PP405 vs. NOVOGRO™: Why Salon Pros Are Questioning the Dormant Follicle Hype

PP405 is still waiting on fuller proof, while NOVOGRO™ is already showing a more data-backed path toward stronger, visible hair growth. A salon-side look at what each treatment is actually trying to do for the follicle.

Jun 28, 2026 8 min read

Between color consults, scalp treatments, blowouts, and the usual "is my part getting wider?" conversations, new hair-growth treatments are coming up more than ever.

PP405 is one of the names clients keep asking about. Some have even mentioned trying supplier-sourced molecules they believe act like PP405. The appeal is easy to understand: PP405 is being talked about as a topical that may wake up dormant follicles without directly touching hormones. For clients who are tired of minoxidil or finasteride, or not ready for PRP or transplant conversations, that sounds like a dream.

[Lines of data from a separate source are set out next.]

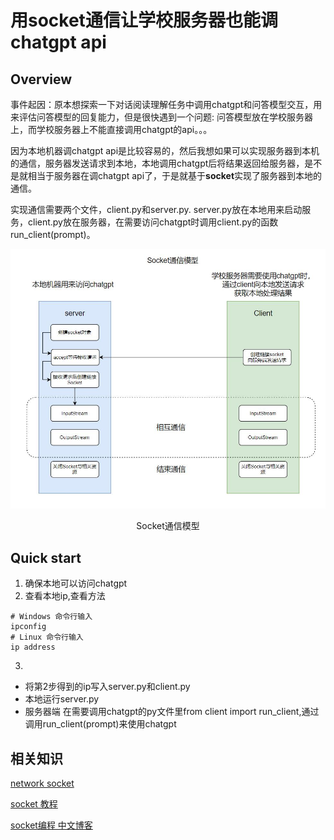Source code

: # 用socket通信让学校服务器也能调chatgpt api
## Overview
事件起因：原本想探索一下对话阅读理解任务中调用chatgpt和问答模型交互，用来评估问答模型的回复能力，但是很快遇到一个问题: 问答模型放在学校服务器上，而学校服务器上不能直接调用chatgpt的api。。。

因为本地机器调chatgpt api是比较容易的，然后我想如果可以实现服务器到本机的通信，服务器发送请求到本地，本地调用chatgpt后将结果返回给服务器，是不是就相当于服务器在调chatgpt api了，于是就基于**socket**实现了服务器到本地的通信。

实现通信需要两个文件，client.py和server.py. server.py放在本地用来启动服务，client.py放在服务器，在需要访问chatgpt时调用client.py的函数run_client(prompt)。




![Socket通信模型](assets/socket通信模型.jpg)
<center>Socket通信模型</center>


## Quick start
1. 确保本地可以访问chatgpt
2. 查看本地ip,查看方法
```shell
# Windows 命令行输入
ipconfig
# Linux 命令行输入
ip address
```
3. 

   * 将第2步得到的ip写入server.py和client.py
   * 本地运行server.py
   * 服务器端 在需要调用chatgpt的py文件里from client import run_client,通过调用run_client(prompt)来使用chatgpt


## 相关知识
[network socket](https://en.wikipedia.org/wiki/Network_socket)

[socket 教程](https://realpython.com/python-sockets/)

[socket编程 中文博客](https://blog.csdn.net/Dustinthewine/article/details/127631711)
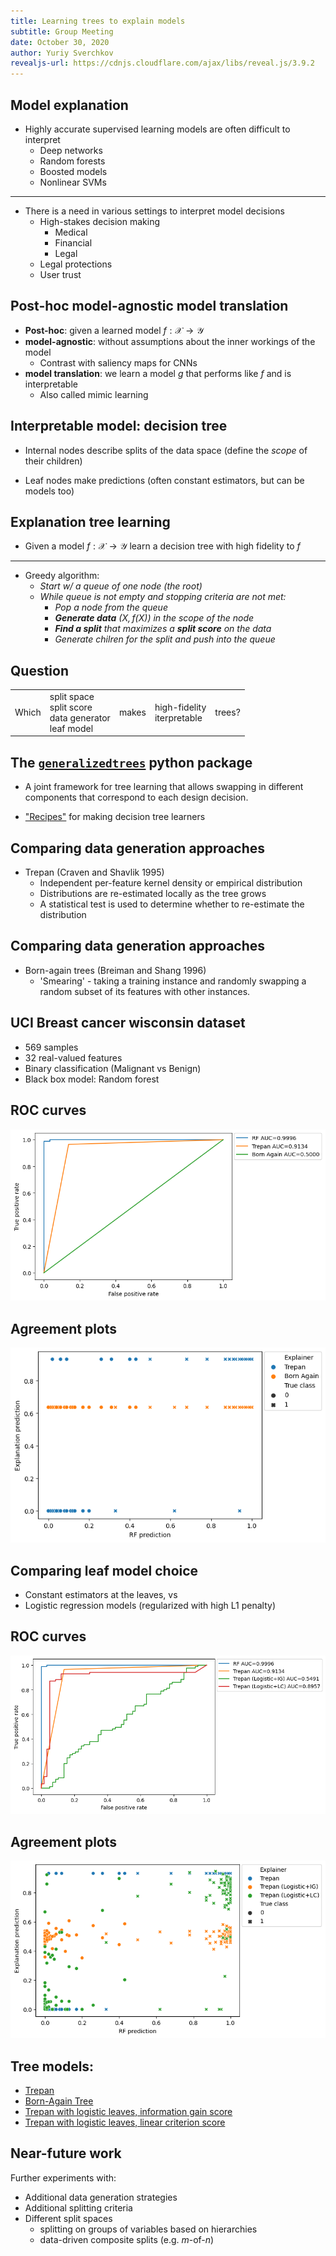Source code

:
 ```yaml
---
title: Learning trees to explain models
subtitle: Group Meeting
date: October 30, 2020
author: Yuriy Sverchkov
revealjs-url: https://cdnjs.cloudflare.com/ajax/libs/reveal.js/3.9.2
---
```


## Model explanation

* Highly accurate supervised learning models are often difficult to interpret
    * Deep networks
    * Random forests
    * Boosted models
    * Nonlinear SVMs

---

* There is a need in various settings to interpret model decisions
    * High-stakes decision making
        * Medical
        * Financial
        * Legal
    * Legal protections
    * User trust

## Post-hoc model-agnostic model translation

* __Post-hoc__: given a learned model $f: \mathcal X \rightarrow \mathcal Y$
* __model-agnostic__: without assumptions about the inner workings of the model
    * Contrast with saliency maps for CNNs
* __model translation__: we learn a model $g$ that performs like $f$ and is interpretable
    * Also called mimic learning

## Interpretable model: decision tree

* Internal nodes describe splits of the data space (define the *scope* of their children)

* Leaf nodes make predictions (often constant estimators, but can be models too)

## Explanation tree learning

* Given a model $f: \mathcal X \rightarrow \mathcal Y$ learn a decision tree with high fidelity to $f$

----

* Greedy algorithm:
    * _Start w/ a queue of one node (the root)_
    * _While queue is not empty and stopping criteria are not met:_
        * _Pop a node from the queue_
        * ___Generate data__ $(X, f(X))$ in the scope of the node_
        * ___Find a split__ that maximizes a __split score__ on the data_
        * _Generate chilren for the split and push into the queue_

## Question

<table>
<tr><td> Which </td>
<td> split space <br/> split score <br/> data generator <br/> leaf model </td>
<td> makes </td>
<td> high-fidelity <br/> iterpretable </td>
<td> trees? </tr>
</table>

## The [`generalizedtrees`](https://github.com/Craven-Biostat-Lab/generalizedtrees) python package

* A joint framework for tree learning that allows swapping in different components that correspond to each design decision.

* ["Recipes"](https://github.com/sverchkov/generalizedtrees/blob/0d5caf8e9a163b7d3c12db3c578d801ceae9e53c/generalizedtrees/recipes.py) for making decision tree learners

## Comparing data generation approaches

* Trepan (Craven and Shavlik 1995)
    * Independent per-feature kernel density or empirical distribution
    * Distributions are re-estimated locally as the tree grows
    * A statistical test is used to determine whether to re-estimate the distribution

## Comparing data generation approaches

* Born-again trees (Breiman and Shang 1996)
    * 'Smearing' - taking a training instance and randomly swapping a random subset of its features with other instances.

## UCI Breast cancer wisconsin dataset

* 569 samples
* 32 real-valued features
* Binary classification (Malignant vs Benign)
* Black box model: Random forest

## ROC curves

![](../images/breast_cancer_wi_Trepan_vs_BAT_roc.png)

## Agreement plots

![](../images/breast_cancer_wi_Trepan_vs_BAT_agreement.png)

## Comparing leaf model choice

* Constant estimators at the leaves, vs
* Logistic regression models (regularized with high L1 penalty)

## ROC curves

![](../images/breast_cancer_wi_Trepan_vs_TLL_vs_TLL3_roc.png)

## Agreement plots

![](../images/breast_cancer_wi_Trepan_vs_TLL_vs_TLL3_agreement.png)

## Tree models:
* [Trepan](../examples/Trepan-ftr-fts-optt-00.html)
* [Born-Again Tree](../examples/BAT-ftr-fts-optt-00.html)
* [Trepan with logistic leaves, information gain score](../examples/TLL-ftr-fts-optt-00.html)
* [Trepan with logistic leaves, linear criterion score](../examples/TLL3-ftr-fts-optt-00.html)

## Near-future work

Further experiments with:

* Additional data generation strategies
* Additional splitting criteria
* Different split spaces
    * splitting on groups of variables based on hierarchies
    * data-driven composite splits (e.g. $m$-of-$n$)
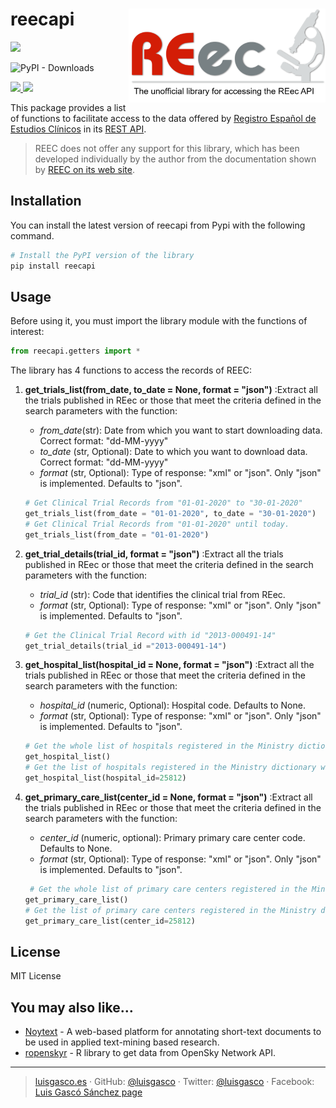 # reecapi <img src="www/reecapi_logo.png" align="right"  height = 150/>

<!-- badges: start -->
<img src="https://img.shields.io/github/release/luisgasco/reecapi.svg?style=flat">

![PyPI - Downloads](https://img.shields.io/pypi/dm/reecapi?color=red)

<a href="https://saythanks.io/to/luisgasco">
  <img src="https://img.shields.io/badge/SayThanks.io-%E2%98%BC-1EAEDB.svg"">
</a>
<a href="https://paypal.me/luisgasco?locale.x=es_ES">
  <img src="https://img.shields.io/badge/$-donate-ff69b4.svg?maxAge=2592000&amp;style=flat">
</a>
<!-- badges: end -->

This package provides a list of functions to facilitate access to the
data offered by [Registro Español de Estudios Clínicos](https://reec.aemps.es/reec/public/web.html) in its
[REST API](https://sede.aemps.gob.es/docs/Manual-Interaccion-REEC-Servicio-Extraccion-Datos-v1.pdf).



> REEC does not offer any support for this library, which has been developed individually by the author from the documentation shown by [REEC on its web site](https://sede.aemps.gob.es/docs/Manual-Interaccion-REEC-Servicio-Extraccion-Datos-v1.pdf). 

## Installation

You can install the latest version of reecapi from Pypi with the
following command.
``` python
# Install the PyPI version of the library
pip install reecapi
```

## Usage
Before using it, you must import the library module with the functions of interest:
```python
from reecapi.getters import *
```
The library has 4 functions to access the records of REEC:

 1. **get_trials_list(from_date, to_date = None, format = "json")** :Extract all the trials published in REec or those that meet the criteria defined in the search parameters with the function:
    - *from_date*(str):  Date from which you want to start downloading data. Correct format: "dd-MM-yyyy"
    - *to_date* (str, Optional): Date to which you want to download data. Correct format: "dd-MM-yyyy"
    - *format* (str, Optional):  Type of response: "xml" or "json". Only "json" is implemented. Defaults to "json".

    ``` python 
    # Get Clinical Trial Records from "01-01-2020" to "30-01-2020"
    get_trials_list(from_date = "01-01-2020", to_date = "30-01-2020")
    # Get Clinical Trial Records from "01-01-2020" until today.
    get_trials_list(from_date = "01-01-2020")
    ```
2. **get_trial_details(trial_id, format = "json")** :Extract all the trials published in REec or those that meet the criteria defined in the search parameters with the function:
    - *trial_id* (str): Code that identifies the clinical trial from REec.
    - *format* (str, Optional):  Type of response: "xml" or "json". Only "json" is implemented. Defaults to "json".
    ``` python 
    # Get the Clinical Trial Record with id "2013-000491-14"
    get_trial_details(trial_id ="2013-000491-14")
    ```
3. **get_hospital_list(hospital_id = None, format = "json")** :Extract all the trials published in REec or those that meet the criteria defined in the search parameters with the function:
    - *hospital_id* (numeric, Optional): Hospital code. Defaults to None.
    - *format* (str, Optional):  Type of response: "xml" or "json". Only "json" is implemented. Defaults to "json".
    ``` python 
    # Get the whole list of hospitals registered in the Ministry dictionary.
    get_hospital_list()
    # Get the list of hospitals registered in the Ministry dictionary with the hospital_id="25812"
    get_hospital_list(hospital_id=25812)
    ```
4. **get_primary_care_list(center_id = None, format = "json")** :Extract all the trials published in REec or those that meet the criteria defined in the search parameters with the function:
    - *center_id* (numeric, optional): Primary primary care center code. Defaults to None.
    - *format* (str, Optional):  Type of response: "xml" or "json". Only "json" is implemented. Defaults to "json".
    ``` python 
     # Get the whole list of primary care centers registered in the Ministry dictionary.
    get_primary_care_list()
    # Get the list of primary care centers registered in the Ministry dictionary with the center_id="25812"
    get_primary_care_list(center_id=25812)
    ```



## License
MIT License

## You may also like…

  - [Noytext](https://github.com/luisgasco/Ropensky) - A web-based platform for annotating short-text documents to be used in applied     text-mining based research.
  - [ropenskyr](https://github.com/luisgasco/openskyr) - R library to get data from OpenSky Network API.
 

-------


> [luisgasco.es](http://luisgasco.es/) · GitHub:
> [@luisgasco](https://github.com/luisgasco) · Twitter:
> [@luisgasco](https://twitter.com/luisgasco) · Facebook: [Luis Gascó
> Sánchez
> page](https://www.facebook.com/Luis-Gasco-Sanchez-165003227504667)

NOVOGRO™ is also part of this next wave, but it approaches thinning hair differently. Built around a science-led, multi-pathway system, NOVOGRO™ looks at hair support from several cellular angles. New growth is only meaningful if the follicle has the right conditions to produce hair that looks thicker and more lasting.

From the chair, we have learned to be careful with anything that promises a big hair comeback too quickly. So in this article, we are looking at both approaches with a clearer lens. We brought the science team into the conversation to compare PP405 and NOVOGRO™ more systematically, by what each one is actually trying to do for the follicle.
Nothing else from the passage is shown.